Work order - Restate each record exactly as it was written.

Information -
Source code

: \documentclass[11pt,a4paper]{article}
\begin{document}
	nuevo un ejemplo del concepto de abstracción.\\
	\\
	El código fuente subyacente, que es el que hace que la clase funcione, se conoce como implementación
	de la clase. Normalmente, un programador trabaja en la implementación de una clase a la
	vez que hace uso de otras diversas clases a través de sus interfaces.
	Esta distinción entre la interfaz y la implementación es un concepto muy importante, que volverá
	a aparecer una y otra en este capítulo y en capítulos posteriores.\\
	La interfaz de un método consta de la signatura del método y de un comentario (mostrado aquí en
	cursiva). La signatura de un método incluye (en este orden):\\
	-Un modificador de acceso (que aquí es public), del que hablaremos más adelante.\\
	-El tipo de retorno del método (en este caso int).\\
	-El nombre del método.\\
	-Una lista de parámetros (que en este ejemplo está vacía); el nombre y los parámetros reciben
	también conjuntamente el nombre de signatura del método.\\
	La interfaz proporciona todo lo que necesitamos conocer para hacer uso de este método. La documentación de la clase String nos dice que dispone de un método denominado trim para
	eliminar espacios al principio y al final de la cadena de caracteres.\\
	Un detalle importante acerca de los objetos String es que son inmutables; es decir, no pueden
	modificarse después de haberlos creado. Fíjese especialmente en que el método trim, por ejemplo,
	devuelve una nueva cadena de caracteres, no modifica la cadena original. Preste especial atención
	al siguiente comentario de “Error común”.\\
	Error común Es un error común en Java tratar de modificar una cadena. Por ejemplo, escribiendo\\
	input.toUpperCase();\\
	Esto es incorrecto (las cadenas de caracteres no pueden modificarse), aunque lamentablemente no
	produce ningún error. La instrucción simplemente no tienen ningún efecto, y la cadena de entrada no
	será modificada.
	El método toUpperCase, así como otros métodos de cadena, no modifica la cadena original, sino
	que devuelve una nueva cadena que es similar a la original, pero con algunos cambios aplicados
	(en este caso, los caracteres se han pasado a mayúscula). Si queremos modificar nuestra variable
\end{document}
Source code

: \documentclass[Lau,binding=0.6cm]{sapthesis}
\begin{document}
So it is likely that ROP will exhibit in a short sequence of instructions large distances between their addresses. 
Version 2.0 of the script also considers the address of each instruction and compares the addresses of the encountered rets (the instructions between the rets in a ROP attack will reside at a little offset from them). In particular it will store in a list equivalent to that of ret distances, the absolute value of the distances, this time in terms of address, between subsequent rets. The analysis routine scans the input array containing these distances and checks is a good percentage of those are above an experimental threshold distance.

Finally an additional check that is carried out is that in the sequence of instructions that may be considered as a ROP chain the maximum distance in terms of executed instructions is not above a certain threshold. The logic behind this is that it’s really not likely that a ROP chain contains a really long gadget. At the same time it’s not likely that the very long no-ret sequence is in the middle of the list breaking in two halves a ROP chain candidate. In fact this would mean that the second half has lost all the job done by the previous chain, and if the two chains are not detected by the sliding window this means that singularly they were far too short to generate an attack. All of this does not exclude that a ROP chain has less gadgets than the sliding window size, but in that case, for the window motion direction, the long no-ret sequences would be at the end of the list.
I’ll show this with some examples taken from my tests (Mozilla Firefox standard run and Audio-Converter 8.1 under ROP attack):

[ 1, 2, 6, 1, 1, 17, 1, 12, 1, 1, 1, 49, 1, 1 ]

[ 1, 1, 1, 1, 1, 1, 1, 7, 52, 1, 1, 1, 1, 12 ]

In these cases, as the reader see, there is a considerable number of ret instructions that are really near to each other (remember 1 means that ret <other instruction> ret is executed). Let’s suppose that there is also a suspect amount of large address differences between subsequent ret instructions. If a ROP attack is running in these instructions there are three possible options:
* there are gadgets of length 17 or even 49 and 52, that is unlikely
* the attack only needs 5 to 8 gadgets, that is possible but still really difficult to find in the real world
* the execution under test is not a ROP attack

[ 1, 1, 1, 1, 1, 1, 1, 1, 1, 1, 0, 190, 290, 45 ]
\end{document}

Response to the exercise -
Source code

: \documentclass[11pt,a4paper]{article}
\begin{document}
	nuevo un ejemplo del concepto de abstracción.\\
	\\
	El código fuente subyacente, que es el que hace que la clase funcione, se conoce como implementación
	de la clase. Normalmente, un programador trabaja en la implementación de una clase a la
	vez que hace uso de otras diversas clases a través de sus interfaces.
	Esta distinción entre la interfaz y la implementación es un concepto muy importante, que volverá
	a aparecer una y otra en este capítulo y en capítulos posteriores.\\
	La interfaz de un método consta de la signatura del método y de un comentario (mostrado aquí en
	cursiva). La signatura de un método incluye (en este orden):\\
	-Un modificador de acceso (que aquí es public), del que hablaremos más adelante.\\
	-El tipo de retorno del método (en este caso int).\\
	-El nombre del método.\\
	-Una lista de parámetros (que en este ejemplo está vacía); el nombre y los parámetros reciben
	también conjuntamente el nombre de signatura del método.\\
	La interfaz proporciona todo lo que necesitamos conocer para hacer uso de este método. La documentación de la clase String nos dice que dispone de un método denominado trim para
	eliminar espacios al principio y al final de la cadena de caracteres.\\
	Un detalle importante acerca de los objetos String es que son inmutables; es decir, no pueden
	modificarse después de haberlos creado. Fíjese especialmente en que el método trim, por ejemplo,
	devuelve una nueva cadena de caracteres, no modifica la cadena original. Preste especial atención
	al siguiente comentario de “Error común”.\\
	Error común Es un error común en Java tratar de modificar una cadena. Por ejemplo, escribiendo\\
	input.toUpperCase();\\
	Esto es incorrecto (las cadenas de caracteres no pueden modificarse), aunque lamentablemente no
	produce ningún error. La instrucción simplemente no tienen ningún efecto, y la cadena de entrada no
	será modificada.
	El método toUpperCase, así como otros métodos de cadena, no modifica la cadena original, sino
	que devuelve una nueva cadena que es similar a la original, pero con algunos cambios aplicados
	(en este caso, los caracteres se han pasado a mayúscula). Si queremos modificar nuestra variable
\end{document}
Source code

: \documentclass[Lau,binding=0.6cm]{sapthesis}
\begin{document}
So it is likely that ROP will exhibit in a short sequence of instructions large distances between their addresses. 
Version 2.0 of the script also considers the address of each instruction and compares the addresses of the encountered rets (the instructions between the rets in a ROP attack will reside at a little offset from them). In particular it will store in a list equivalent to that of ret distances, the absolute value of the distances, this time in terms of address, between subsequent rets. The analysis routine scans the input array containing these distances and checks is a good percentage of those are above an experimental threshold distance.

Finally an additional check that is carried out is that in the sequence of instructions that may be considered as a ROP chain the maximum distance in terms of executed instructions is not above a certain threshold. The logic behind this is that it’s really not likely that a ROP chain contains a really long gadget. At the same time it’s not likely that the very long no-ret sequence is in the middle of the list breaking in two halves a ROP chain candidate. In fact this would mean that the second half has lost all the job done by the previous chain, and if the two chains are not detected by the sliding window this means that singularly they were far too short to generate an attack. All of this does not exclude that a ROP chain has less gadgets than the sliding window size, but in that case, for the window motion direction, the long no-ret sequences would be at the end of the list.
I’ll show this with some examples taken from my tests (Mozilla Firefox standard run and Audio-Converter 8.1 under ROP attack):

[ 1, 2, 6, 1, 1, 17, 1, 12, 1, 1, 1, 49, 1, 1 ]

[ 1, 1, 1, 1, 1, 1, 1, 7, 52, 1, 1, 1, 1, 12 ]

In these cases, as the reader see, there is a considerable number of ret instructions that are really near to each other (remember 1 means that ret <other instruction> ret is executed). Let’s suppose that there is also a suspect amount of large address differences between subsequent ret instructions. If a ROP attack is running in these instructions there are three possible options:
* there are gadgets of length 17 or even 49 and 52, that is unlikely
* the attack only needs 5 to 8 gadgets, that is possible but still really difficult to find in the real world
* the execution under test is not a ROP attack

[ 1, 1, 1, 1, 1, 1, 1, 1, 1, 1, 0, 190, 290, 45 ]
\end{document}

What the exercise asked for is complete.